* _INSTRUCTIONS TO FOLLOW_
Each line of the entries that mentions the string "summary" needs to be reported.

* _RECORDS FOR THIS TASK_
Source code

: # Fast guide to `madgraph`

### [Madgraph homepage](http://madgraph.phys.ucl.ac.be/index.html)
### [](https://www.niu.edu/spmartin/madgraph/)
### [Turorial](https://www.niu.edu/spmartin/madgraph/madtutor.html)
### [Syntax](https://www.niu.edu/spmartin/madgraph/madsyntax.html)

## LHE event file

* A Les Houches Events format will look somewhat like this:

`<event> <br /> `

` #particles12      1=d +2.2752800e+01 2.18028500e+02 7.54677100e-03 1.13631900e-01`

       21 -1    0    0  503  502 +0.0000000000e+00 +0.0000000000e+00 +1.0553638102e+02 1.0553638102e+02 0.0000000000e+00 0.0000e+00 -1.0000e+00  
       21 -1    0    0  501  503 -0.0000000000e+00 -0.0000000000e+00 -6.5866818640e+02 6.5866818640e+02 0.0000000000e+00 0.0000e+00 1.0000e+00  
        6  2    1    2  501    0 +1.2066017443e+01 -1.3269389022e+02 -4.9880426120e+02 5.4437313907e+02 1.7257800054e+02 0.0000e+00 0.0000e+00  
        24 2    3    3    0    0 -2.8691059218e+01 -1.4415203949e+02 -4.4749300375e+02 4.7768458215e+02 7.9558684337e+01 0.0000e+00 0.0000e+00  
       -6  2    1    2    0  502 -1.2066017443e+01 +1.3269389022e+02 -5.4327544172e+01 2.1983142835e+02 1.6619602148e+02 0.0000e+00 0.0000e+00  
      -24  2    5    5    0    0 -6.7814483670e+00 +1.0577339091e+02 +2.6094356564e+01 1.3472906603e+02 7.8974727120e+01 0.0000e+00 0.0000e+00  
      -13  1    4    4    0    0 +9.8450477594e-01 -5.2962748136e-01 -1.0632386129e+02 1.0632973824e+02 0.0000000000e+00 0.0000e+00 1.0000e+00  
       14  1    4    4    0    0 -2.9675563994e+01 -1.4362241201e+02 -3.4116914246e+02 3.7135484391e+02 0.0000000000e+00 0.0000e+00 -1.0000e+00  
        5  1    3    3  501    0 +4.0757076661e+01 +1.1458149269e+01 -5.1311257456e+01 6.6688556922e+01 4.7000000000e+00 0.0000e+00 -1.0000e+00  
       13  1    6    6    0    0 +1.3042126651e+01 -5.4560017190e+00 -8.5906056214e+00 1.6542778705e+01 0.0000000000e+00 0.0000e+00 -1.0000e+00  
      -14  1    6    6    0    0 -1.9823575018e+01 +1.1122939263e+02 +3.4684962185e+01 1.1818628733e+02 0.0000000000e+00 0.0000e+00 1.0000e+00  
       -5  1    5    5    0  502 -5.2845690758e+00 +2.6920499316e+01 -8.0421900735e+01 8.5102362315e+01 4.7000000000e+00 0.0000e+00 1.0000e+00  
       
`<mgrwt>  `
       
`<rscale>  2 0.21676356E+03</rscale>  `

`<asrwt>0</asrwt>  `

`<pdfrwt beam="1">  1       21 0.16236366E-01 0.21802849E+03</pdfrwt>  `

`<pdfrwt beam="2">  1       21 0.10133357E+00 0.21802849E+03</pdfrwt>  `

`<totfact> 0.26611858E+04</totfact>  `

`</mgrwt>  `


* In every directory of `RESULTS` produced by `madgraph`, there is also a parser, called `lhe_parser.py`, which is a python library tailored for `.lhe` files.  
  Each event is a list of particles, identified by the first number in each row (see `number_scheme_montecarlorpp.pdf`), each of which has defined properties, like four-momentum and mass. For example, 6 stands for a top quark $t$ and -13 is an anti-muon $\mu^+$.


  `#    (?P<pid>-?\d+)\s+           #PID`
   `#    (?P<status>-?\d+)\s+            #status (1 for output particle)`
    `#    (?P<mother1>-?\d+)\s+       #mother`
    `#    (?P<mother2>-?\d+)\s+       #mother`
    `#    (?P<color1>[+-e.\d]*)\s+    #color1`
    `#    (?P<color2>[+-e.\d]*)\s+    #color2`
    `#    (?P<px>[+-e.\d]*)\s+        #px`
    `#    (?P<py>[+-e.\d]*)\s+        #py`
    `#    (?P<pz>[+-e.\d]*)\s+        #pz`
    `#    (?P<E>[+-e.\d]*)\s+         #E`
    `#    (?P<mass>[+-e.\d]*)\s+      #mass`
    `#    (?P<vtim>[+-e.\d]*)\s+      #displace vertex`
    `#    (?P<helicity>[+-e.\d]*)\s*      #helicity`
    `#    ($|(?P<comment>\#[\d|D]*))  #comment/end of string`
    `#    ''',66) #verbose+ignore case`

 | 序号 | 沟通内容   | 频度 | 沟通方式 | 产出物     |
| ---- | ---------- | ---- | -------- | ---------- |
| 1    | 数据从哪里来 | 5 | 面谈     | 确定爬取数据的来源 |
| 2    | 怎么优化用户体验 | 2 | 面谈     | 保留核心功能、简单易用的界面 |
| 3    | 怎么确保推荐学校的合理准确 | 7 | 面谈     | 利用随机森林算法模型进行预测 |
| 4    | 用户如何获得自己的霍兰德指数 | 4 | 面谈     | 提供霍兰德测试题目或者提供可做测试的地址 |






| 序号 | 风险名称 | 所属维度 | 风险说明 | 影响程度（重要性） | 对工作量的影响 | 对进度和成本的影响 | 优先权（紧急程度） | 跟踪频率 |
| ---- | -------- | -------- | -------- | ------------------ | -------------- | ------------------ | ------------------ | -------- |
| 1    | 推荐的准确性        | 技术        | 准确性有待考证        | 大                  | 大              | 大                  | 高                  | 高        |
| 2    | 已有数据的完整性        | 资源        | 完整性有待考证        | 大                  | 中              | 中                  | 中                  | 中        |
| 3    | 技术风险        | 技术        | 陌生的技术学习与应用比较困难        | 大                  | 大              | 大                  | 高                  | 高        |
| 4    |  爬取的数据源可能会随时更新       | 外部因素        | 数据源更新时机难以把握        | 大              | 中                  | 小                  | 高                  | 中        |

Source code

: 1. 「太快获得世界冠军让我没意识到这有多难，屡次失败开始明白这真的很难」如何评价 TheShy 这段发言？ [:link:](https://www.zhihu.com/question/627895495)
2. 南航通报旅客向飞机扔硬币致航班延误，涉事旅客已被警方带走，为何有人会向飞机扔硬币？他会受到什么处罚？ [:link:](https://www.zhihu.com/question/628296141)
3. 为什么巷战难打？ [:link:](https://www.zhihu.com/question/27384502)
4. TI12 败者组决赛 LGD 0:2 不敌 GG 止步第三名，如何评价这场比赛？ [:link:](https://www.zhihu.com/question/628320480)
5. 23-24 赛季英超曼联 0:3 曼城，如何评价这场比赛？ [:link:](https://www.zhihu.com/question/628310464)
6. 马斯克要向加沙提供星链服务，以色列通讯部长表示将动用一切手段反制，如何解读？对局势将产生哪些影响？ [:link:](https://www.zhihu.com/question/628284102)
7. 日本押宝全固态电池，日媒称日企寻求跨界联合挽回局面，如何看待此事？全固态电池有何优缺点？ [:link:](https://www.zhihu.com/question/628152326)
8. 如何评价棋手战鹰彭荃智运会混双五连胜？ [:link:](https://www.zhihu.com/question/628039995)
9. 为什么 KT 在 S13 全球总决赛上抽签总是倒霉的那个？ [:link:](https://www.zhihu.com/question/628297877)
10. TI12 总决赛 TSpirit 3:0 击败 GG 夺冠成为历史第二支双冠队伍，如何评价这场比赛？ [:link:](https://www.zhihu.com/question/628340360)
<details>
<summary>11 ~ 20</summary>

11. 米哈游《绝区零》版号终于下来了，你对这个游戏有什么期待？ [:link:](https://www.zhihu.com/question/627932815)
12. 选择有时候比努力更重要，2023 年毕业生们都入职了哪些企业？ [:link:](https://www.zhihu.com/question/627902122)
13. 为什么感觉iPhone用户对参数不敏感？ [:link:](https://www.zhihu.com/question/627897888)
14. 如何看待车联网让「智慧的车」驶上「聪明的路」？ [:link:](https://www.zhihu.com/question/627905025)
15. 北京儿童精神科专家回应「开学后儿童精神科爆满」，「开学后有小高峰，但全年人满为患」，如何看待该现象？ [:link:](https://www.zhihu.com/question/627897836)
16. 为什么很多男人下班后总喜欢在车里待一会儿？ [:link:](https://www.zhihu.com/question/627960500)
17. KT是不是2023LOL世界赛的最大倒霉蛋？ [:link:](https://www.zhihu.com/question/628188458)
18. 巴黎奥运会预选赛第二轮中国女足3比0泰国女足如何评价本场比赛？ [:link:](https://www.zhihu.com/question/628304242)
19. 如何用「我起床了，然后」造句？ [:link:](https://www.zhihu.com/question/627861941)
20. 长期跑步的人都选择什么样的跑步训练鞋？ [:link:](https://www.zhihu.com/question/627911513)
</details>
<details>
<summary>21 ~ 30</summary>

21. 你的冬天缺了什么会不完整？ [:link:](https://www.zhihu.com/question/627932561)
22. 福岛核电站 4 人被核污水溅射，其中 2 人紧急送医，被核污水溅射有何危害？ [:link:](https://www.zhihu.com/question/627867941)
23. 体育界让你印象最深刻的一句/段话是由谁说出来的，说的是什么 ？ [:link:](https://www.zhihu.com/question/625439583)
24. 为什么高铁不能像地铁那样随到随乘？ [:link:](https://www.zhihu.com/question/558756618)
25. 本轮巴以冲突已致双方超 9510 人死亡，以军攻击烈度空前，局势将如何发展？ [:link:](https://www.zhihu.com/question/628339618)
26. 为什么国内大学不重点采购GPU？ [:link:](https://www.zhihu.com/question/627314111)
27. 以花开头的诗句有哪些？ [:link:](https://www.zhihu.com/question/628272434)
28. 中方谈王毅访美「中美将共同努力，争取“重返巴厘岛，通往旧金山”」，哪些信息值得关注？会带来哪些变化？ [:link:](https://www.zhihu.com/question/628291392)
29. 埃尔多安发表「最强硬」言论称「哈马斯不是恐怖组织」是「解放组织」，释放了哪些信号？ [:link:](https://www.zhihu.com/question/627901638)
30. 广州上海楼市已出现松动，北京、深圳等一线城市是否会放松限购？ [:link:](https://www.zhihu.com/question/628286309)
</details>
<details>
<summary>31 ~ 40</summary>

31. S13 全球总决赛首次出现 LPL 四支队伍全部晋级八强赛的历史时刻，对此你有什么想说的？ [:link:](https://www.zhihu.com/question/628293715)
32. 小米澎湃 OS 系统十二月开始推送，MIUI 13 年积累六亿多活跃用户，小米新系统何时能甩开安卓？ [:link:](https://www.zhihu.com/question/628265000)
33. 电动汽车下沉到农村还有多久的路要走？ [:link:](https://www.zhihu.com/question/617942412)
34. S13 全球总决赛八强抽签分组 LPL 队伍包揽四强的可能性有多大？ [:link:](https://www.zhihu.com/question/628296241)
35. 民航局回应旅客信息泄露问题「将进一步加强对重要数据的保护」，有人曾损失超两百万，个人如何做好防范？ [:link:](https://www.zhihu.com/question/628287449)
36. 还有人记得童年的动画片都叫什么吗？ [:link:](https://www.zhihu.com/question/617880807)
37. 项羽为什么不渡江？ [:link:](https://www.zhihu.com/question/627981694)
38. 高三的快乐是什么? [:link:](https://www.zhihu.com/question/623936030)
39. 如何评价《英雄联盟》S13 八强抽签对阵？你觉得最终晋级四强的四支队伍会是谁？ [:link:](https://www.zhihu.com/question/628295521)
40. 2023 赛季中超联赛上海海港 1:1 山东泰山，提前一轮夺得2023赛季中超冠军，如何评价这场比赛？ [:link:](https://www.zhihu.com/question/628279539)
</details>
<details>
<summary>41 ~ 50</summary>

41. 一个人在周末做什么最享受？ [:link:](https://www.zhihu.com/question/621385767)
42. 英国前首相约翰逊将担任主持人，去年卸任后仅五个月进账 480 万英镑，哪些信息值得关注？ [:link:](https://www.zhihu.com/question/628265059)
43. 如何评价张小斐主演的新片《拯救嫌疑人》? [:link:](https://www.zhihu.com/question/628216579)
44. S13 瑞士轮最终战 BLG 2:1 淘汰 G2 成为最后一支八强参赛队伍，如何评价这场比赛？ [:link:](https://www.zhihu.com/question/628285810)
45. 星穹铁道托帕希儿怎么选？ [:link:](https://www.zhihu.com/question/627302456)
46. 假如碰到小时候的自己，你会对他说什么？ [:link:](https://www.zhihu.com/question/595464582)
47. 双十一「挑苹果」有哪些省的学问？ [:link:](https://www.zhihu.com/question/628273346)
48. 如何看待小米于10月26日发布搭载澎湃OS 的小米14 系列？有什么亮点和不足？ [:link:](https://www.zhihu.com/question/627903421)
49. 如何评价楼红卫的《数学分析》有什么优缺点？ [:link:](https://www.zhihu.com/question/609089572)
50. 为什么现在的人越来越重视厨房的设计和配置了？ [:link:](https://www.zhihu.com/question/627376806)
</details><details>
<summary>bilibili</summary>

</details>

* _RESPONSE BELOW_
<summary>11 ~ 20</summary>
<summary>21 ~ 30</summary>
<summary>31 ~ 40</summary>
<summary>41 ~ 50</summary>
<summary>bilibili</summary>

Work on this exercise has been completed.